TASK BRIEF:
Pull out every line in the data that has the string "Account" in it.

DATA UNDER STUDY:
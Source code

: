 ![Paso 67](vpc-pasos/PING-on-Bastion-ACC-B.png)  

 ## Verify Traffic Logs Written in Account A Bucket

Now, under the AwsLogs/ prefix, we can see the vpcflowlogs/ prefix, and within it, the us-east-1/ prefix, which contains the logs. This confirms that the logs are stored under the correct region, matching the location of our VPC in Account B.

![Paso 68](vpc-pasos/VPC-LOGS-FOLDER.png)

* * *

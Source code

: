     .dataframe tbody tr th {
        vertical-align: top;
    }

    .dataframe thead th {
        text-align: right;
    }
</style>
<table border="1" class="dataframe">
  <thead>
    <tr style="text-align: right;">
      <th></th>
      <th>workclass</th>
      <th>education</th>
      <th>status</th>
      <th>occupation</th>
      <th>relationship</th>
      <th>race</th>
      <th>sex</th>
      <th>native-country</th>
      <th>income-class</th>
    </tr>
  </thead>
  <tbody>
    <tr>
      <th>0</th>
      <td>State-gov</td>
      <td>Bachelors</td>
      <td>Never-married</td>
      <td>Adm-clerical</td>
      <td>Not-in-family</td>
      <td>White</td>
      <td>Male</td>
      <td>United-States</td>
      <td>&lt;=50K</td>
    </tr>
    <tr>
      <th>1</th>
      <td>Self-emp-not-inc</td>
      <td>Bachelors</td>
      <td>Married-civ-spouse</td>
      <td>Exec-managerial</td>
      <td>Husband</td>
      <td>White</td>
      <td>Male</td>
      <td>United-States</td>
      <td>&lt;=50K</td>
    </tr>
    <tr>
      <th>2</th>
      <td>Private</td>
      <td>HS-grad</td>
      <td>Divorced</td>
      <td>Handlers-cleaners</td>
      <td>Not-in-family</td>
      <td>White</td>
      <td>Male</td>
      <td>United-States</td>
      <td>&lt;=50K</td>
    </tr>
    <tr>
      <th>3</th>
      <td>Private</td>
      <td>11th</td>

--

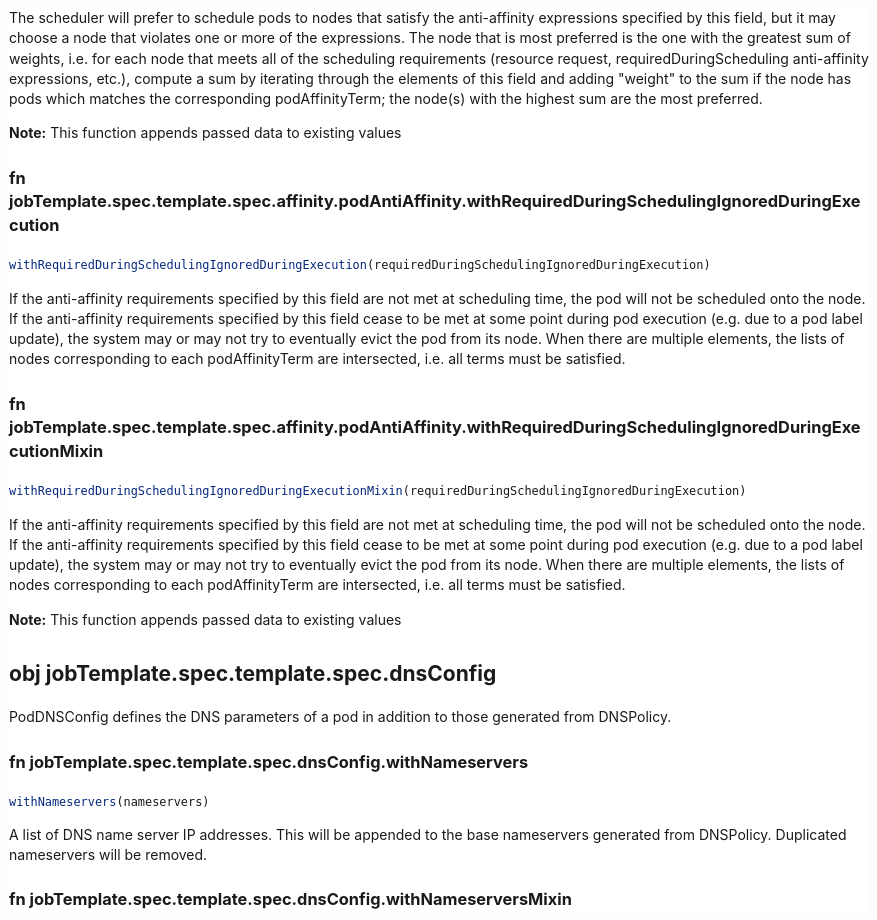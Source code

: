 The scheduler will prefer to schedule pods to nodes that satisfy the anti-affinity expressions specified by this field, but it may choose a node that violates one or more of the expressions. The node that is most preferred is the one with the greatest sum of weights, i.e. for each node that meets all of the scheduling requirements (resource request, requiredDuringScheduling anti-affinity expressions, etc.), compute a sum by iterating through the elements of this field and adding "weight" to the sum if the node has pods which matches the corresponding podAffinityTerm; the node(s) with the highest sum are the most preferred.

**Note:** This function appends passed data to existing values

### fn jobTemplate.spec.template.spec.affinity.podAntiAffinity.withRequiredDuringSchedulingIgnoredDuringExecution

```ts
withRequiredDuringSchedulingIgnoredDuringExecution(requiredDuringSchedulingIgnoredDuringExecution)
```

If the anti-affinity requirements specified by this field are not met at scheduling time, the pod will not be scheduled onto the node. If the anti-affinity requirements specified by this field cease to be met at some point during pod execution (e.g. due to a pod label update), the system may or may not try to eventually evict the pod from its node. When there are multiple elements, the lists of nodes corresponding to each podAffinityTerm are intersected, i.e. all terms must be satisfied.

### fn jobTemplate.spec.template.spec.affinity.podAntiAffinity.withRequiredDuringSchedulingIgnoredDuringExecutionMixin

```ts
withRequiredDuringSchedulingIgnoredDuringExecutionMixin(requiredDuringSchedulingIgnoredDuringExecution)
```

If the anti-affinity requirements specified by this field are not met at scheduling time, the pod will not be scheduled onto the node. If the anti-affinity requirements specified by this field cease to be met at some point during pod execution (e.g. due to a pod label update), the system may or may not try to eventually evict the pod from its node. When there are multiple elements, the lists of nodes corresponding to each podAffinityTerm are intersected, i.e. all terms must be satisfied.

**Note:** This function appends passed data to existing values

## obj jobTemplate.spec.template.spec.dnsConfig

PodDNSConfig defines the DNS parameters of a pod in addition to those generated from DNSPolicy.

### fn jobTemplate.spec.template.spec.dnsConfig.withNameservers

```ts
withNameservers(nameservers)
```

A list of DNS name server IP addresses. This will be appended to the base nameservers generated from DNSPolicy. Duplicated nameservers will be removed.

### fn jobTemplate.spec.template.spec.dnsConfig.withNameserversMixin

FINISHED EXERCISE:
 ## Verify Traffic Logs Written in Account A Bucket
Now, under the AwsLogs/ prefix, we can see the vpcflowlogs/ prefix, and within it, the us-east-1/ prefix, which contains the logs. This confirms that the logs are stored under the correct region, matching the location of our VPC in Account B.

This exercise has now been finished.